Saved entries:
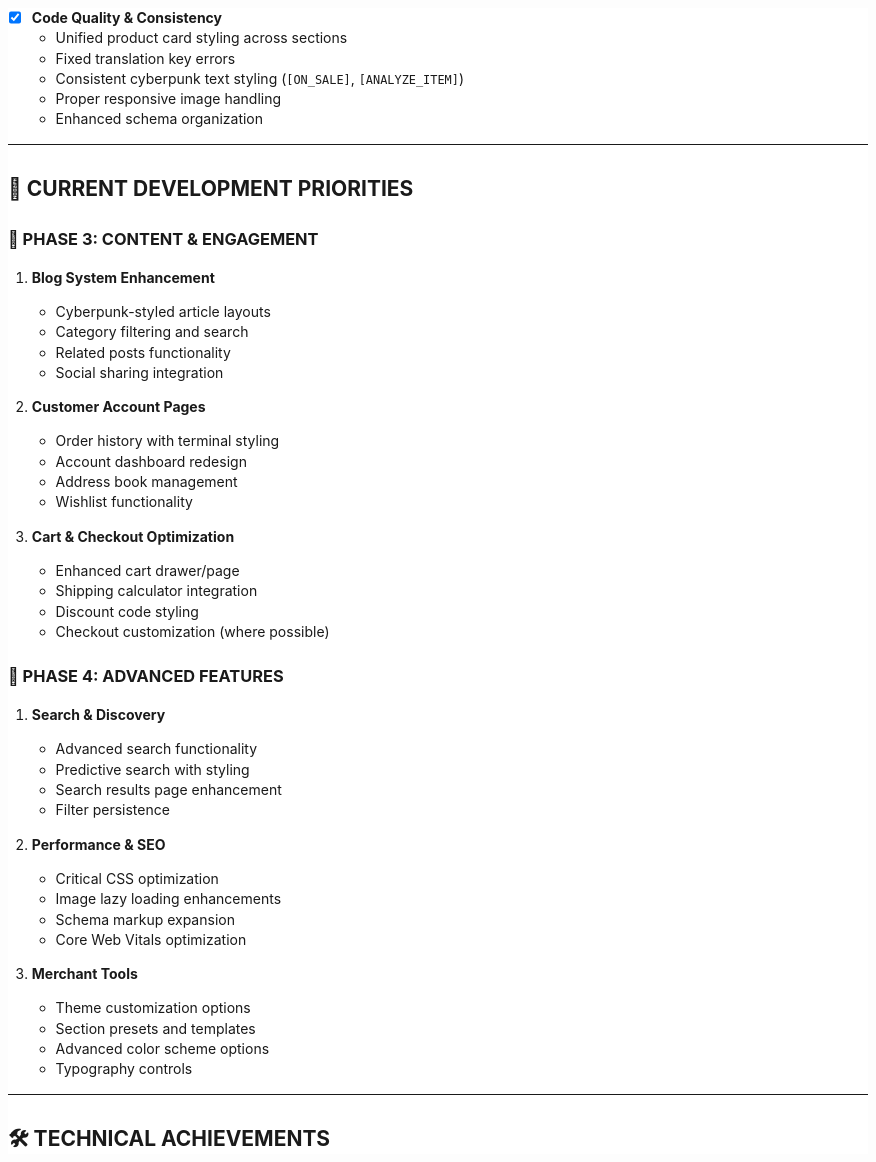 - [x] **Code Quality & Consistency**
  - Unified product card styling across sections
  - Fixed translation key errors
  - Consistent cyberpunk text styling (`[ON_SALE]`, `[ANALYZE_ITEM]`)
  - Proper responsive image handling
  - Enhanced schema organization

---

## 🔄 **CURRENT DEVELOPMENT PRIORITIES**

### **🎯 PHASE 3: CONTENT & ENGAGEMENT**
1. **Blog System Enhancement**
   - Cyberpunk-styled article layouts
   - Category filtering and search
   - Related posts functionality
   - Social sharing integration

2. **Customer Account Pages**
   - Order history with terminal styling
   - Account dashboard redesign
   - Address book management
   - Wishlist functionality

3. **Cart & Checkout Optimization**
   - Enhanced cart drawer/page
   - Shipping calculator integration
   - Discount code styling
   - Checkout customization (where possible)

### **🎯 PHASE 4: ADVANCED FEATURES**
1. **Search & Discovery**
   - Advanced search functionality
   - Predictive search with styling
   - Search results page enhancement
   - Filter persistence

2. **Performance & SEO**
   - Critical CSS optimization
   - Image lazy loading enhancements
   - Schema markup expansion
   - Core Web Vitals optimization

3. **Merchant Tools**
   - Theme customization options
   - Section presets and templates
   - Advanced color scheme options
   - Typography controls

---

## 🛠️ **TECHNICAL ACHIEVEMENTS**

▸ **TASK DIRECTIONS**
An exact copy of every record above is required, with all pictures omitted.

▸ **SOLUTION TO THIS TASK**
 - [x] **Code Quality & Consistency**
  - Unified product card styling across sections
  - Fixed translation key errors
  - Consistent cyberpunk text styling (`[ON_SALE]`, `[ANALYZE_ITEM]`)
  - Proper responsive image handling
  - Enhanced schema organization

---

## 🔄 **CURRENT DEVELOPMENT PRIORITIES**

### **🎯 PHASE 3: CONTENT & ENGAGEMENT**
1. **Blog System Enhancement**
   - Cyberpunk-styled article layouts
   - Category filtering and search
   - Related posts functionality
   - Social sharing integration

2. **Customer Account Pages**
   - Order history with terminal styling
   - Account dashboard redesign
   - Address book management
   - Wishlist functionality

3. **Cart & Checkout Optimization**
   - Enhanced cart drawer/page
   - Shipping calculator integration
   - Discount code styling
   - Checkout customization (where possible)

### **🎯 PHASE 4: ADVANCED FEATURES**
1. **Search & Discovery**
   - Advanced search functionality
   - Predictive search with styling
   - Search results page enhancement
   - Filter persistence

2. **Performance & SEO**
   - Critical CSS optimization
   - Image lazy loading enhancements
   - Schema markup expansion
   - Core Web Vitals optimization

3. **Merchant Tools**
   - Theme customization options
   - Section presets and templates
   - Advanced color scheme options
   - Typography controls

---

## 🛠️ **TECHNICAL ACHIEVEMENTS**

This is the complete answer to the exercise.